Seither hat die Stiftung über 30 Toilettenanlagen für Schulen in sechs Ländern realisiert, die meisten auf dem afrikanischen Kontinent. Wobei man sich unter «Toiletten» keine weisse Porzellanschüsseln vorstellen dürfe, präzisiert die Stiftungsratspräsidentin: «Es handelt sich um rudimentäre Latrinen, die meist ohne Wasser funktionieren.» Aber sie bieten dank Wänden und Türen mehr Sicherheit und Privatsphäre.

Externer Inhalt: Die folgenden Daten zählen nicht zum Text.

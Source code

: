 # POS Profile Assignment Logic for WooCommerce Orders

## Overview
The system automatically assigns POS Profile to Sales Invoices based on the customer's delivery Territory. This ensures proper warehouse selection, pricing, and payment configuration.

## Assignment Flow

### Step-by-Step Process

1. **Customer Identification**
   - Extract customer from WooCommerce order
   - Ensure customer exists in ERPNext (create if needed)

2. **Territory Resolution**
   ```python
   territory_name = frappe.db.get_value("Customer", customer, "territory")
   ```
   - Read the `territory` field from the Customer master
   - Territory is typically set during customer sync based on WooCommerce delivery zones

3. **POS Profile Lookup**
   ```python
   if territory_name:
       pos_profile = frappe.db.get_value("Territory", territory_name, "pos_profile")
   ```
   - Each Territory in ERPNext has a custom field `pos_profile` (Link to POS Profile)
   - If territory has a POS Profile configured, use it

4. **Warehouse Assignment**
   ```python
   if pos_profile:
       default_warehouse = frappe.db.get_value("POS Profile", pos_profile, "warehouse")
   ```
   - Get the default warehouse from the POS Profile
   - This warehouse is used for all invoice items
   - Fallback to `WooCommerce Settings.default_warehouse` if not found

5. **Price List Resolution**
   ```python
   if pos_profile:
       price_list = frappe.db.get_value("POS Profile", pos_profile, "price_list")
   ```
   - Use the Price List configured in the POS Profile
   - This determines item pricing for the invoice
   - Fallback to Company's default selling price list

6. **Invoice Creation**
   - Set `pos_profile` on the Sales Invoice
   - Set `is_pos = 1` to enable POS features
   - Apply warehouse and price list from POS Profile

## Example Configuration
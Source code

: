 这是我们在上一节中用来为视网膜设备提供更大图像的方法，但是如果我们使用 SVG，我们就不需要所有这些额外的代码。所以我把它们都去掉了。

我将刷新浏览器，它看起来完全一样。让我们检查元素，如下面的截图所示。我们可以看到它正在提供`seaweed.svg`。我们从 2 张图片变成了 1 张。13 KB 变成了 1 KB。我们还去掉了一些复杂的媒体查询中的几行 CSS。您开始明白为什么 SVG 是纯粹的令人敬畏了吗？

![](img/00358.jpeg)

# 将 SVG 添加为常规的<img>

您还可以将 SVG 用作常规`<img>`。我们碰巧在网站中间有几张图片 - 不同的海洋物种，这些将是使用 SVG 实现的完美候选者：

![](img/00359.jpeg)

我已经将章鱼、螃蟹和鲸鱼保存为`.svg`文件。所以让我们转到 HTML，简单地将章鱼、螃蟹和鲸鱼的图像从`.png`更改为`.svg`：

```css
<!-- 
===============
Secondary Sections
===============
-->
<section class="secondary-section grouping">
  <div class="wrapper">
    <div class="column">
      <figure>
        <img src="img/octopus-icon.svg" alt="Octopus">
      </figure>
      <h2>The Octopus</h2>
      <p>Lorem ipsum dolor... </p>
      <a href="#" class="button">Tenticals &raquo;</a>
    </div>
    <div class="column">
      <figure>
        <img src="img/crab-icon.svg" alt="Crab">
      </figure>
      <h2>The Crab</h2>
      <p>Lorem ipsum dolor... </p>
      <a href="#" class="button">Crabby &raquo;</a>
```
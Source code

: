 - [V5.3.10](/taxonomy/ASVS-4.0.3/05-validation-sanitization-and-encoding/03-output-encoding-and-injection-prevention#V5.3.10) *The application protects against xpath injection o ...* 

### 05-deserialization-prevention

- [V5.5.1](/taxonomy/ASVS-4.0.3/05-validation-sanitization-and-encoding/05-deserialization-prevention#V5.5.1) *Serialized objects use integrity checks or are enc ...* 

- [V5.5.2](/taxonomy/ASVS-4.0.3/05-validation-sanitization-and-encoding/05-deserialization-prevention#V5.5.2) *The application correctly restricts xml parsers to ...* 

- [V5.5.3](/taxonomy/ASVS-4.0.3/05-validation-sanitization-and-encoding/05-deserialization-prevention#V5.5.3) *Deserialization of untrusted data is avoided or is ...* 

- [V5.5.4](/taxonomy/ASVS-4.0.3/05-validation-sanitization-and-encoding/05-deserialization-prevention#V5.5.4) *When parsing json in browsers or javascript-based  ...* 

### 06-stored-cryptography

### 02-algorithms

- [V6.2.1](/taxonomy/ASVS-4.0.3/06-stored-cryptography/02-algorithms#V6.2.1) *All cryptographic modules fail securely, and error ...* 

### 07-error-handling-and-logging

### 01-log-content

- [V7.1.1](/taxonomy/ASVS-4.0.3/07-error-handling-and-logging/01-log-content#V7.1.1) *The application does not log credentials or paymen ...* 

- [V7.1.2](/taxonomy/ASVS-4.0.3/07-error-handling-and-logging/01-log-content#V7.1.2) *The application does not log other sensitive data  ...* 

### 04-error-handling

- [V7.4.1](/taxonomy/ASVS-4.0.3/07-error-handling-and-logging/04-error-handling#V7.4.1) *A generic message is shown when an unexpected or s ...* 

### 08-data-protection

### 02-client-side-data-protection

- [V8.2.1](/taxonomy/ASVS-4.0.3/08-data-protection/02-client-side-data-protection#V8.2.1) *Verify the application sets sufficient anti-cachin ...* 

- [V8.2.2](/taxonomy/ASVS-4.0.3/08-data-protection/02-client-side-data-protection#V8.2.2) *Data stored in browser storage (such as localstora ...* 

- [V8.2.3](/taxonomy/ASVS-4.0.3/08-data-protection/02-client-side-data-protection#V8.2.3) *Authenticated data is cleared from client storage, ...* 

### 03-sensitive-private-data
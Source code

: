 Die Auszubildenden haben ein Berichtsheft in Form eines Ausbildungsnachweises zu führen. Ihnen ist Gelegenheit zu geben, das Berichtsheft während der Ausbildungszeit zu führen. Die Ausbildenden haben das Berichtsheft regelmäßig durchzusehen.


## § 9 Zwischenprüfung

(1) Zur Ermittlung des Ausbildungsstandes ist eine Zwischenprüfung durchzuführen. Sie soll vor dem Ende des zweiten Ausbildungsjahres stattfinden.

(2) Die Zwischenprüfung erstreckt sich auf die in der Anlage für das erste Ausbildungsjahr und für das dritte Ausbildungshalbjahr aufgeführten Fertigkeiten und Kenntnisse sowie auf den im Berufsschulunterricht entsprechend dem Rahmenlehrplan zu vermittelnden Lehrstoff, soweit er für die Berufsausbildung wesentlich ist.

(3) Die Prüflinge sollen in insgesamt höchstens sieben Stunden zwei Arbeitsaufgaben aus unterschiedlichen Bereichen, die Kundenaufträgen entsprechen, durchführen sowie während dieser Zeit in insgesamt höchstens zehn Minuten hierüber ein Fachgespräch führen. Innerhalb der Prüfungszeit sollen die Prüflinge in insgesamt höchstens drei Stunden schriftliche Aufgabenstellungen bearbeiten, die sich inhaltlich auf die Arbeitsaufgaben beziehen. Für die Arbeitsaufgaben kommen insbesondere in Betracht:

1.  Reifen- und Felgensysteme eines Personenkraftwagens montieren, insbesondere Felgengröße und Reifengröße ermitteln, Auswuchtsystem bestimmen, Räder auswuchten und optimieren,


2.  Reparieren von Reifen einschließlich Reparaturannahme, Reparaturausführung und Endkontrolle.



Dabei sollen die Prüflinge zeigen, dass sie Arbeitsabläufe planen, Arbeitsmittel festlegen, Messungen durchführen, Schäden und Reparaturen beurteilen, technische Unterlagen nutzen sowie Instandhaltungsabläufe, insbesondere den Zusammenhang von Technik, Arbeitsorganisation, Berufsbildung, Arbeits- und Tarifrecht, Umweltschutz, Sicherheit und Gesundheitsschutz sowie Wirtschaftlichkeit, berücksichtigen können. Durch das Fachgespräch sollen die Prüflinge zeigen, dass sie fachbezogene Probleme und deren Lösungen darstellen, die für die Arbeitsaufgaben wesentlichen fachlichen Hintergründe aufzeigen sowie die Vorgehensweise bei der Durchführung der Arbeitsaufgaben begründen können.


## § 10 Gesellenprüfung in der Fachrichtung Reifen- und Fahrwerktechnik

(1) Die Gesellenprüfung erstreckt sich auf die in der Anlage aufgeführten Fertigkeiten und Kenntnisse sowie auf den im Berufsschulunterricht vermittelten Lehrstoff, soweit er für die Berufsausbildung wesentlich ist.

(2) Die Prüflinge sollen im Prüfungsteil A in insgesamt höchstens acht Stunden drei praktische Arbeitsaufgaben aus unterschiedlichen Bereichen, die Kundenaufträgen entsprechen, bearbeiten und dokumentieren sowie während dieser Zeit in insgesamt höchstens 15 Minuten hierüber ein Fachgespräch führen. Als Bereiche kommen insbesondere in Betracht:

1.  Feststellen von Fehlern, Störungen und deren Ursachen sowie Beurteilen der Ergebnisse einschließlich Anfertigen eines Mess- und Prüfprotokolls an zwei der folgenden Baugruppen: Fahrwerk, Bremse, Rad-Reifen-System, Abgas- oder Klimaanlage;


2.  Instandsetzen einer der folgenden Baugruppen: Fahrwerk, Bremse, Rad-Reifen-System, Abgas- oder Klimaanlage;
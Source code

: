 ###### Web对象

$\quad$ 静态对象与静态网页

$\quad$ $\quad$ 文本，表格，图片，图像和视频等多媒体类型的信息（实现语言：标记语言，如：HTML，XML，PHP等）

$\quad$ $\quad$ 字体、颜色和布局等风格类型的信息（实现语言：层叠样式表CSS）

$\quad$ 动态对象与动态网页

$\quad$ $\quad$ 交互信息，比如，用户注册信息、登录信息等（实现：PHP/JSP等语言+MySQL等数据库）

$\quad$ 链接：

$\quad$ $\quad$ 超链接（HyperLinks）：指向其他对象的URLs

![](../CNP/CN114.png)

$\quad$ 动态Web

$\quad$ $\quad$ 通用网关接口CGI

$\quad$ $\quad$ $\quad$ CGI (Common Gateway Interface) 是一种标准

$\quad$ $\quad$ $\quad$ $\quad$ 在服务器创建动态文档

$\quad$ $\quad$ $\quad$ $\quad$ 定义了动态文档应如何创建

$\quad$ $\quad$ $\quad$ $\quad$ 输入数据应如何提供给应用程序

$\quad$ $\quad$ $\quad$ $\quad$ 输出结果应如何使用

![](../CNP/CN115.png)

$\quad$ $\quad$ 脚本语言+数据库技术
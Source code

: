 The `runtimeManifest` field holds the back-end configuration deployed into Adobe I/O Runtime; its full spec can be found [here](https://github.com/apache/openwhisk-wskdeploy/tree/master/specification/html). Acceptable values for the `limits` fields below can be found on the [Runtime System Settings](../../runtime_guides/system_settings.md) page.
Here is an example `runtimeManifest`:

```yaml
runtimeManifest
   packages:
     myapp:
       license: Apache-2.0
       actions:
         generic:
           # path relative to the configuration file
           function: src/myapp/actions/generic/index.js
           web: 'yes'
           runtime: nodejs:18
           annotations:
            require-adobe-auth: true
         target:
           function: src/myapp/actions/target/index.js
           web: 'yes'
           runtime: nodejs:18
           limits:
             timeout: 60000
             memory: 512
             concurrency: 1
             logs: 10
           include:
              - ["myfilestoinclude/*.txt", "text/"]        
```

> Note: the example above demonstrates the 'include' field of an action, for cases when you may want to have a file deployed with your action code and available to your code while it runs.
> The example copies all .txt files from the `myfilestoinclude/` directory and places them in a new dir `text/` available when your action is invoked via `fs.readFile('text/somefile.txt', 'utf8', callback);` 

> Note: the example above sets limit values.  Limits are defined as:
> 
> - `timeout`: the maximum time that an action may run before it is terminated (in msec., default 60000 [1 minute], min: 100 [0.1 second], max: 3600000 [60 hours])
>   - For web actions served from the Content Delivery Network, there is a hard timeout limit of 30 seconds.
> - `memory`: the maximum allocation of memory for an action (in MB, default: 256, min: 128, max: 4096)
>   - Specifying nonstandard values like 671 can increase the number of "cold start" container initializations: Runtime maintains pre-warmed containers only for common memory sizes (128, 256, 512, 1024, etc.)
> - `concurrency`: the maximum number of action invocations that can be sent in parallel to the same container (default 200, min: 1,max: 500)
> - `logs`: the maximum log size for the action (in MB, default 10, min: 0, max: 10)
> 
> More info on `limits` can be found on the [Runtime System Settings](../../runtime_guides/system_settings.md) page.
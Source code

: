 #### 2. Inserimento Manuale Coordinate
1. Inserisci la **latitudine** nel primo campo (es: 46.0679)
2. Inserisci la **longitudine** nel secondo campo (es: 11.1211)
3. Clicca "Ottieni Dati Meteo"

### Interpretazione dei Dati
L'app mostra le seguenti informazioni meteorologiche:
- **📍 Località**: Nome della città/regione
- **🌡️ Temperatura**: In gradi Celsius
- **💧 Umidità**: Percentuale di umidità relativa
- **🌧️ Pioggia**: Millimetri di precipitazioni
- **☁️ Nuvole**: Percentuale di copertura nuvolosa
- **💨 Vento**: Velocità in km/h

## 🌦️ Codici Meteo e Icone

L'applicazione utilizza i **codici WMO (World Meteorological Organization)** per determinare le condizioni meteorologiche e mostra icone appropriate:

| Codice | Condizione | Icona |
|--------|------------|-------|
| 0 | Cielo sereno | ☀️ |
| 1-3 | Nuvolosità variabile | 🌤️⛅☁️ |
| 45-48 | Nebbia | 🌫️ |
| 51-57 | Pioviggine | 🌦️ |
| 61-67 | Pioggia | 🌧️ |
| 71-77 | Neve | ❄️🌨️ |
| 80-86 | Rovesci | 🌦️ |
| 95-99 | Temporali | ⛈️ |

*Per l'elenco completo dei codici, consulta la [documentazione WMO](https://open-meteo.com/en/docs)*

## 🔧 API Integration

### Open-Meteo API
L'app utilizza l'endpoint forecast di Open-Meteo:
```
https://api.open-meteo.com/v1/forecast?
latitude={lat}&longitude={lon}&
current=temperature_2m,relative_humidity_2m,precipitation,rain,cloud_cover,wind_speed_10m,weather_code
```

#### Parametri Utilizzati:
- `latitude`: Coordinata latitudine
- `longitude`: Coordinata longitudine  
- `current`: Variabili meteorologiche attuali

Zudem basieren sie auf einem Kreislaufsystem: Kot und Urin werden in Biogas umgewandelt, der Ausfluss wird zu Dünger aufbereitet und der lokalen Landwirtschaft angeboten.
Welche Art von Toiletten installiert wird, richtet sich nach den Bedürfnissen vor Ort. «Wir sind immer auf der Suche nach neuen Innovationen, diese müssen aber vor Ort einen Nutzen erbringen», sagt Reto Wey. Dafür arbeitet die Stiftung auch mit der ETH Zürich zusammen. Bei allen Projekten setzt Toilets for All auf lokale Firmen, welche die Anlagen installieren und unterhalten. Die Stiftung finanziert die Schultoiletten aber nicht nur. Sie möchte mit ihrem Know-how lokale Firmen auch dabei unterstützen, eigene Projekte umzusetzen. Die Erkenntnisse werden unter www.wash4schools.com veröffentlicht.

Toilets for All
Die Schweizer Stiftung möchte möglichst vielen Schülern im globalen Süden Zugang zu effizienten, nachhaltigen Toiletten geben. Dabei arbeitet sie mit lokalen Partnern zusammen, welche die Toilettenanlagen in Schulen ausführen und unterhalten. Die Stiftung unterstützt die Partner auch im Bereich von Wissenstransfer und Technologie. Die Projekte werden durch steuerbefreite Spenden von Privaten, Firmen und Stiftungen finanziert. Alle Mitglieder des Stiftungsrats arbeiten ehrenamtlich und übernehmen alle die administrativen und Reise-Kosten.